Be very, very, very careful about giving any service, ever, information about your actual bank account. This is a much bigger deal than giving a service your credit card information.
(Individual ACH charges may, with some effort, be reversible like a credit card charge, but invalid reversible credit card charges are pretty much all you have to worry about with a stolen credit card, and not all you have to worry about with a stolen bank account).
I trust Brian Armstrong / Coinbase more than Paypal, and Paypal also requires your routing / account number.
Full disclosure: I run http://howdoyoubuybitcoins.com/ and my wife's cupcake bakery, cupsandcakesbakery.com sells cupcakes for bitcoins in San Francisco (9th/harrison)
No idea. Lots. Paypal invests a lot in security. It's not reasonable to simply say, "if Paypal does X, it must be safe to do X"; for that to hold, you have to be putting effort comparable to Paypal's into security. Most startups don't, and can't.
So, I originally signed up with a local bank, which takes 2-3 days (unfortunately). This is the same model that Paypal follows.
Since there is clearly a demand for buying bitcoins _quickly_, I believe Brian is providing both a good UX for those who want to just use their account / routing numbers, while also allowing people to get bitcoins in LESS THAN 10 MINUTES (I bought 1BTC today with coinbase / wells fargo).
I should note that Mint did the same thing in order to get access to transaction history, and they had 5 million registered users as of 2011 (source: http://qr.ae/8QB9G).
If the big banks addressed the need for APIs, startups like Mint and Coinbase could do this in a more sane way, but we're talking about big banks, and in the case of Wells Fargo they actually charge users a monthly fee for using Quicken to talk to their backend.
tl;dr- Mint asked users for bank passwords and got 5 million registrations. Likewise, Coinbase is just providing a "quick" ux path for the people who want to act quickly.
Mint was a read-only consumer of banking information. Nevertheless, the access Mint required from banks was so unusual that they were written up all over the news media for doing that, and apparently operated their own secure data center to hold that information.

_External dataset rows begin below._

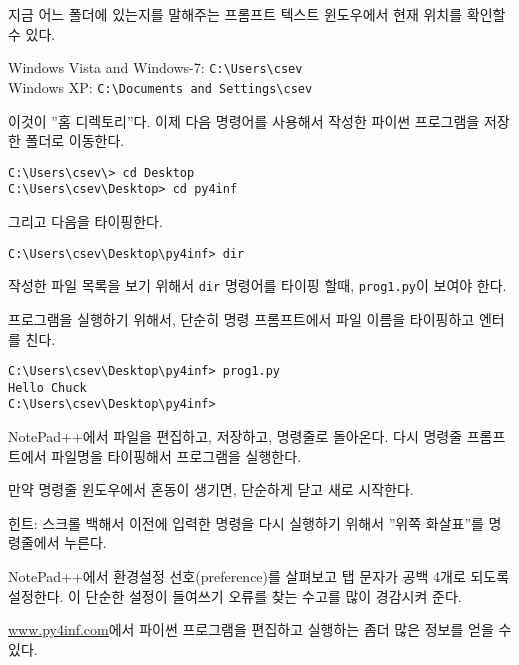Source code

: 지금 어느 폴더에 있는지를 말해주는 프롬프트 텍스트 윈도우에서 현재 위치를 확인할 수 있다.

Windows Vista and Windows-7: {\tt C:{\textbackslash}Users{\textbackslash}csev}\\
Windows XP: {\tt C:{\textbackslash}Documents and Settings{\textbackslash}csev}

이것이 ''홈 디렉토리''다. 이제 다음 명령어를 사용해서 작성한 파이썬 프로그램을 저장한 폴더로 이동한다.

\beforeverb
\begin{verbatim}
C:\Users\csev\> cd Desktop
C:\Users\csev\Desktop> cd py4inf
\end{verbatim}
\afterverb
%

그리고 다음을 타이핑한다.

\beforeverb
\begin{verbatim}
C:\Users\csev\Desktop\py4inf> dir 
\end{verbatim}
\afterverb
%

작성한 파일 목록을 보기 위해서 {\tt dir} 명령어를 타이핑 할때, {\tt prog1.py}이 보여야 한다.

프로그램을 실행하기 위해서, 단순히 명령 프롬프트에서 파일 이름을 타이핑하고 엔터를 친다.

\beforeverb
\begin{verbatim}
C:\Users\csev\Desktop\py4inf> prog1.py
Hello Chuck
C:\Users\csev\Desktop\py4inf> 
\end{verbatim}
\afterverb
%

NotePad++에서 파일을 편집하고, 저장하고, 명령줄로 돌아온다.
다시 명령줄 프롬프트에서 파일명을 타이핑해서 프로그램을 실행한다.

만약 명령줄 윈도우에서 혼동이 생기면, 단순하게 닫고 새로 시작한다.

힌트: 스크롤 백해서 이전에 입력한 명령을 다시 실행하기 위해서 ''위쪽 화살표''를 명령줄에서 누른다.

NotePad++에서 환경설정 선호(preference)를 살펴보고 탭 문자가 공백 4개로 되도록 설정한다.
이 단순한 설정이 들여쓰기 오류를 찾는 수고를 많이 경감시켜 준다.

\url{www.py4inf.com}에서 파이썬 프로그램을 편집하고 실행하는 좀더 많은 정보를 얻을 수 있다.


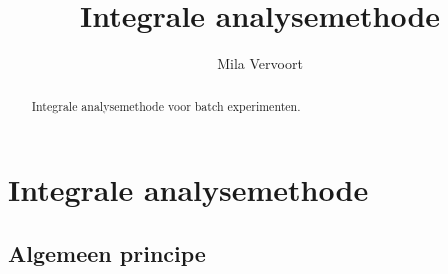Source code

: \documentclass{ximera}
\title{Integrale analysemethode}
\author{Mila Vervoort}
\begin{document}
\begin{abstract}
    Integrale analysemethode voor batch experimenten.
\end{abstract}
\maketitle
\label{xim:Integrale analysemethode}

\section{Integrale analysemethode}
\label{Integrale analyse methode}
\subsection{Algemeen principe}
\end{document}
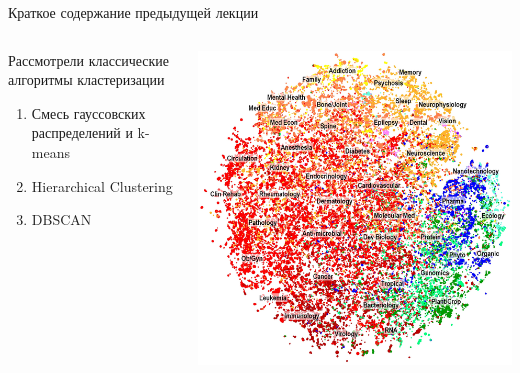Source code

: \documentclass[10pt]{beamer}
\begin{document}
\begin{frame}{Краткое содержание предыдущей лекции}

\begin{columns}[C]
    \begin{column}{.4\textwidth}
    	Рассмотрели классические алгоритмы кластеризации
		\begin{enumerate}
			\item Смесь гауссовских распределений и k-means
			\item Hierarchical Clustering
			\item DBSCAN
		\end{enumerate}    	
    \end{column}
       
    \begin{column}{.6\textwidth}
    \vspace{-0em}
	\begin{center}
   		\includegraphics[width=\textwidth]{images/medical.png}
    \end{center}
    \end{column}
  \end{columns}

\end{frame}

\end{document}
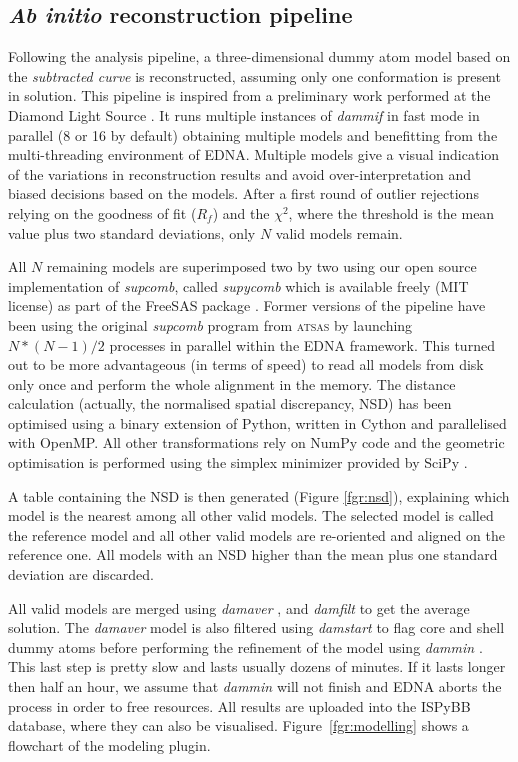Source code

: \documentclass[preprint,pdf]{iucr}              %
\begin{document}
\subsection{\textit{Ab initio} reconstruction pipeline}
\label{abinitio}
Following the analysis pipeline, a three-dimensional dummy atom model based
on the \textit{subtracted curve} is reconstructed, assuming only one
conformation is present in solution.
This pipeline is inspired from a preliminary work
performed at the Diamond Light Source \cite{DiamondSE}.
It runs multiple instances of \textit{dammif} in fast mode in parallel (8 or 16 by default)
obtaining multiple models \cite{dammif} and benefitting from 
the multi-threading environment of EDNA.
Multiple models give a visual indication of the variations in
reconstruction results and avoid over-interpretation and biased decisions
based on the models.
After a first round of outlier rejections relying on the goodness of fit
($R_{f}$) and the $\chi^{2}$, where the threshold is the mean value plus two
standard deviations, only $N$ valid models remain.

All $N$ remaining models are superimposed two by two using
our open source implementation of \textit{supcomb}, called
\textit{supycomb} which is available freely (MIT license) as part of the
FreeSAS package \cite{freesas}.
Former versions of the pipeline have been using the original
\textit{supcomb} \cite{supcomb} program from \textsc{atsas} by launching
$N*(N-1)/2$ processes in parallel within the EDNA framework.
This turned out to be more advantageous (in terms of speed) to read all models
from disk only once and perform the whole alignment in the memory.
The distance calculation (actually, the normalised spatial discrepancy, NSD)
has been optimised using a binary extension of Python, written in Cython
\cite{cython} and parallelised with OpenMP.
All other transformations rely on NumPy \cite{numpy} code and the geometric
optimisation is performed using the simplex minimizer provided by SciPy
\cite{scipy}.

A table containing the NSD is then generated
(Figure \ref{fgr:nsd}), explaining which model is the nearest among all
other valid models. 
The selected model is called the reference model and all other valid
models are re-oriented and aligned on the reference one.
All models with an NSD higher than the mean plus one standard deviation are
discarded.

All valid models are merged using \textit{damaver} \cite{damaver},
and \textit{damfilt} to get the average solution. 
The \textit{damaver} model is also filtered using \textit{damstart} to flag
core and shell dummy atoms before performing the refinement of the model using
\textit{dammin} \cite{dammin}.
This last step is pretty slow and lasts usually dozens of minutes. 
If it lasts longer then half an hour, we assume that \textit{dammin} will not finish and 
EDNA aborts the process in order to free resources. 
All results are uploaded into the ISPyBB database, where they can also be
visualised. 
Figure~\ref{fgr:modelling} shows a flowchart of the modeling plugin.
\end{document}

Further, Mint attested to doing quarterly external audits.
I'm not trying to militate against using Coinbase; I'm just saying, Coinbase and Mint aren't directly comparable for more than one reason.
"Mint attested to doing quarterly external audits?" Really? It seems they didn't, or at least I can't find evidence or mention of it, and Mint support doesn't know about it.

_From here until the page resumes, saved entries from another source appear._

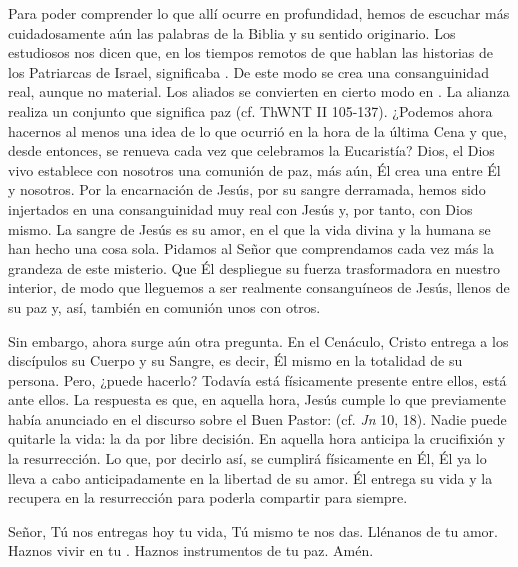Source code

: \begin{body}
Para poder comprender lo que allí ocurre en profundidad, hemos de escuchar más cuidadosamente aún las palabras de la Biblia y su sentido originario. Los estudiosos nos dicen que, en los tiempos remotos de que hablan las historias de los Patriarcas de Israel,  significaba . De este modo se crea una consanguinidad real, aunque no material. Los aliados se convierten en cierto modo en . La alianza realiza un conjunto que significa paz (cf. ThWNT II 105-137). ¿Podemos ahora hacernos al menos una idea de lo que ocurrió en la hora de la última Cena y que, desde entonces, se renueva cada vez que celebramos la Eucaristía? Dios, el Dios vivo establece con nosotros una comunión de paz, más aún, Él crea una  entre Él y nosotros. Por la encarnación de Jesús, por su sangre derramada, hemos sido injertados en una consanguinidad muy real con Jesús y, por tanto, con Dios mismo. La sangre de Jesús es su amor, en el que la vida divina y la humana se han hecho una cosa sola. Pidamos al Señor que comprendamos cada vez más la grandeza de este misterio. Que Él despliegue su fuerza trasformadora en nuestro interior, de modo que lleguemos a ser realmente consanguíneos de Jesús, llenos de su paz y, así, también en comunión unos con otros.

Sin embargo, ahora surge aún otra pregunta. En el Cenáculo, Cristo entrega a los discípulos su Cuerpo y su Sangre, es decir, Él mismo en la totalidad de su persona. Pero, ¿puede hacerlo? Todavía está físicamente presente entre ellos, está ante ellos. La respuesta es que, en aquella hora, Jesús cumple lo que previamente había anunciado en el discurso sobre el Buen Pastor:  (cf. \textit{Jn} 10, 18). Nadie puede quitarle la vida: la da por libre decisión. En aquella hora anticipa la crucifixión y la resurrección. Lo que, por decirlo así, se cumplirá físicamente en Él, Él ya lo lleva a cabo anticipadamente en la libertad de su amor. Él entrega su vida y la recupera en la resurrección para poderla compartir para siempre.

Señor, Tú nos entregas hoy tu vida, Tú mismo te nos das. Llénanos de tu amor. Haznos vivir en tu . Haznos instrumentos de tu paz. Amén.
\end{body}

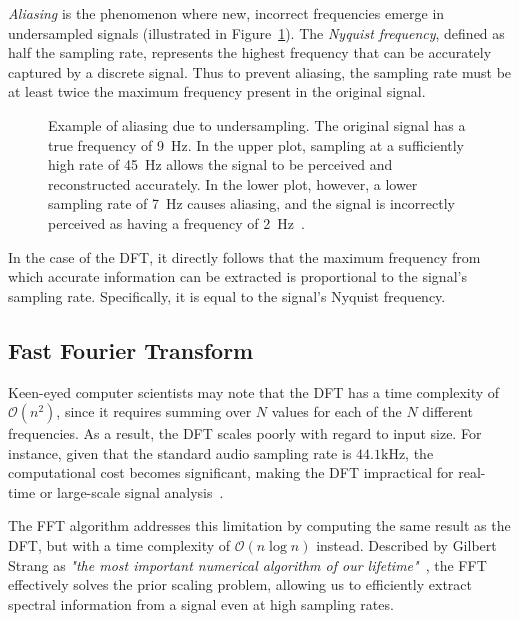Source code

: \textit{Aliasing} is the phenomenon where new, incorrect frequencies emerge in undersampled signals (illustrated in Figure~\ref{AliasingFigure}). The \textit{Nyquist frequency}, defined as half the sampling rate, represents the highest frequency that can be accurately captured by a discrete signal. Thus to prevent aliasing, the sampling rate must be at least twice the maximum frequency present in the original signal.

\begin{figure}[H]
    \centering
    
    \caption{Example of aliasing due to undersampling. The original signal has a true frequency of 9~Hz. In the upper plot, sampling at a sufficiently high rate of 45~Hz allows the signal to be perceived and reconstructed accurately. In the lower plot, however, a lower sampling rate of 7~Hz causes aliasing, and the signal is incorrectly perceived as having a frequency of 2~Hz~\cite{nationalinstruments_signal_processing_2012}.}
    \label{AliasingFigure}
\end{figure}

In the case of the \gls{DFT}, it directly follows that the maximum frequency from which accurate information can be extracted is proportional to the signal's sampling rate. Specifically, it is equal to the signal's Nyquist frequency.

\subsection{Fast Fourier Transform}

Keen-eyed computer scientists may note that the \gls{DFT} has a time complexity of $\mathcal{O}(n^2)$, since it requires summing over $N$ values for each of the $N$ different frequencies. As a result, the \gls{DFT} scales poorly with regard to input size. For instance, given that the standard audio sampling rate is $44.1 \text{kHz}$, the computational cost becomes significant, making the \gls{DFT} impractical for real-time or large-scale signal analysis~\cite{pras2010sampling}.

The \gls{FFT} algorithm addresses this limitation by computing the same result as the \gls{DFT}, but with a time complexity of $\mathcal{O}(n\log{n})$ instead. Described by Gilbert Strang as \textit{"the most important numerical algorithm of our lifetime"}~\cite{strang1993wavelet}, the \gls{FFT} effectively solves the prior scaling problem, allowing us to efficiently extract spectral information from a signal even at high sampling rates.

A Hackersafe pen test is not a security audit. A public company SEC-required annual audit is not a security audit either.

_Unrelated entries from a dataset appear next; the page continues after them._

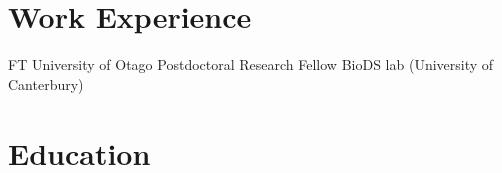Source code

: \documentclass[10pt]{article} %
\newcommand{\email}[1]{{\href{mailto:#1}{#1}}}
\begin{document}
\begin{paracol}{2}

	



\section{Work Experience}




{FT} %
{University of Otago} %
{Postdoctoral Research Fellow} %
{BioDS lab (University of Canterbury)} %


\section{Education} 




\end{paracol}
\end{document}
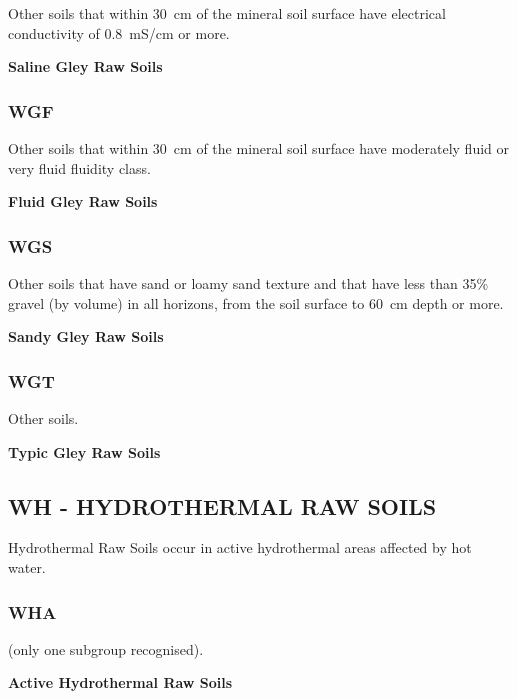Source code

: \documentclass[
  letterpaper,
  DIV=11,
  numbers=noendperiod]{scrreprt}
\begin{document}
Other soils that within 30~cm of the mineral soil surface have
electrical conductivity of 0.8~mS/cm or more.

\textbf{Saline Gley Raw Soils}

\hypertarget{sec-key-WGF}{%
\subsubsection{\texorpdfstring{\textbf{WGF}}{WGF}}\label{sec-key-WGF}}

Other soils that within 30~cm of the mineral soil surface have
moderately fluid or very fluid fluidity class.

\textbf{Fluid Gley Raw Soils}

\hypertarget{sec-key-WGS}{%
\subsubsection{\texorpdfstring{\textbf{WGS}}{WGS}}\label{sec-key-WGS}}

Other soils that have sand or loamy sand texture and that have less than
35\% gravel (by volume) in all horizons, from the soil surface to 60~cm
depth or more.

\textbf{Sandy Gley Raw Soils}

\hypertarget{sec-key-WGT}{%
\subsubsection{\texorpdfstring{\textbf{WGT}}{WGT}}\label{sec-key-WGT}}

Other soils.

\textbf{Typic Gley Raw Soils}

\hypertarget{sec-WH}{%
\subsection{\texorpdfstring{\textbf{WH} - HYDROTHERMAL RAW
SOILS}{WH - HYDROTHERMAL RAW SOILS}}\label{sec-WH}}

Hydrothermal Raw Soils occur in active hydrothermal areas affected by
hot water.

\hypertarget{sec-key-WHA}{%
\subsubsection{\texorpdfstring{\textbf{WHA}}{WHA}}\label{sec-key-WHA}}

(only one subgroup recognised).

\textbf{Active Hydrothermal Raw Soils}
\end{document}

There is no audit if there is no public audit statement from the auditor. Without one, whatever security measures were taken cannot be called an audit.
Perhaps some reporters (like the ones that reported on the WMD-based justification for going to war against Iraq) didn't do their jobs properly.
It's not just that Paypal is established; it's also that Paypal has put millions of dollars into its security program. Most startups haven't even seen the amount of money Paypal spends on security in combined revenue and investment.
I trust my banks with all my money. That doesn't mean it's safe to trust any company with my money, simply because banks manage to do it. I don't trust arbitrary banks, either.
I do think that a lot of Hacker News contributors have blinders on, wherein they devalue the work a big, established service has done, and compare smaller, less-established companies favorably to the same, because they have this narrative of young, smart developers "disrupting" old and established businesses. Its useful to remember that sometimes those big, old businesses are not actually brittle and incompetent, and may actually know more than you think.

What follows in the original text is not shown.